Doug M., sober since August 15, 1994, tells his story of coming into Alcoholics Anonymous at 22 years old after a lifetime of fear, people-pleasing, and a drinking career that escalated from his first blackout at age twelve through daily drinking at Northern Illinois University and eventually to a delusional psychotic episode at a Grateful Dead concert in Noblesville, Indiana. Raised Catholic in a loving close-knit family as the youngest of four, he insists his alcoholism was not caused by his upbringing but by his own choices and the allergy described in the Doctor's Opinion.

He describes the progression: getting kicked off the Waubonsie baseball team by Coach Randall, failing his first semester at NIU with a 0.75 GPA, lying to professors about a fake pregnant girlfriend to withdraw, and being shipped off to Nashville to live with his aunt, a drug and alcohol counselor, who set him up working at Nashville Wine and Spirits.
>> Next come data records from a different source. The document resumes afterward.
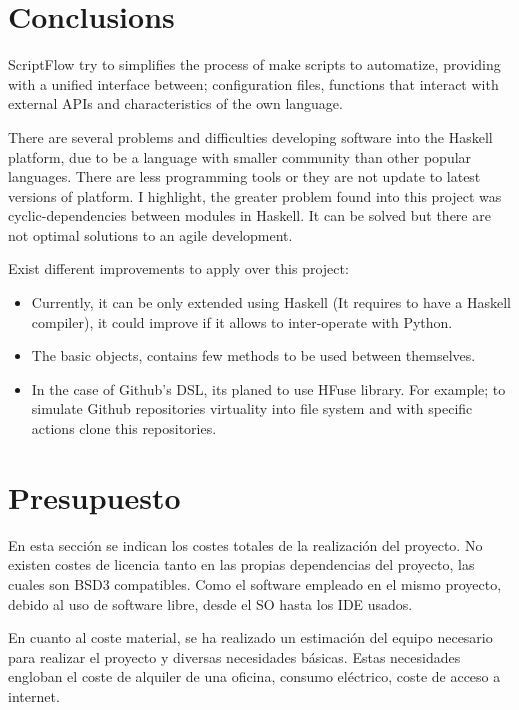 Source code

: \documentclass[11pt]{article}
\begin{document}
\section{Conclusions}
\label{sec:org7f141f3}

ScriptFlow try to simplifies the process of make scripts to automatize, providing with a unified interface between; configuration files, functions that interact with external APIs and
characteristics of the own language.

There are several problems and difficulties developing software into the Haskell platform, due to be a language with smaller community than other popular languages. There are less programming
tools or they are not update to latest versions of platform. I highlight, the greater problem found into this project was cyclic-dependencies between modules in Haskell. It can be solved but there are not optimal
solutions to an agile development.

Exist different improvements to apply over this project:
\begin{itemize}
\item Currently, it can be only extended using Haskell (It requires to have a Haskell compiler), it could improve if it allows to inter-operate with Python.
\item The basic objects, contains few methods to be used between themselves.
\item In the case of Github's DSL, its planed to use HFuse library. For example; to simulate Github repositories virtuality into file system and with specific actions clone this repositories.
\end{itemize}

\section{Presupuesto}
\label{sec:org1fdf17a}

En esta sección se indican los costes totales de la realización del proyecto. No existen costes de
licencia tanto en las propias dependencias del proyecto, las cuales son BSD3 compatibles. Como el software
empleado en el mismo proyecto, debido al uso de software libre, desde el SO hasta los IDE usados.

En cuanto al coste material, se ha realizado un estimación del equipo necesario para realizar el proyecto y diversas necesidades básicas.
Estas necesidades engloban el coste de alquiler de una oficina, consumo eléctrico, coste de acceso a internet.
\end{document}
A white-light near-death experience at Deer Creek Amphitheater, followed by six days of paranoid delusions that the FBI and DEA were after him, landed him in the psych ward at Mercy Center Hospital for fifteen days, convinced he was being recruited as an undercover agent.

The turning point came when a man named Darrell shared at a family aftercare meeting and rang his bell. Doug walked into his first meeting at 219 East Galena Avenue in Aurora, Illinois, asked Darrell to sponsor him, and the next morning was serving corn at the Fox Valley Fellowship Center picnic — a gift of service that cracked his self-centered isolation. He walks through amends with his older sister who later asked him to be godfather to her firstborn, his brother Rob's journey back to AA after his wife's death from a drinking relapse following lung cancer surgery, a providential friendship with Lalu that led to an AA meeting by cell phone light atop a mountain in Chikmagalur, India, and losing his mother during bypass surgery while his sponsor Stuart told him to go be of service to his father and sister.

The core teaching: alcoholism is a living problem with a drinking solution, and staying dead-center in AA through active participation, sponsorship, service, and turning everything over to Higher Power produces great events for oneself and countless others.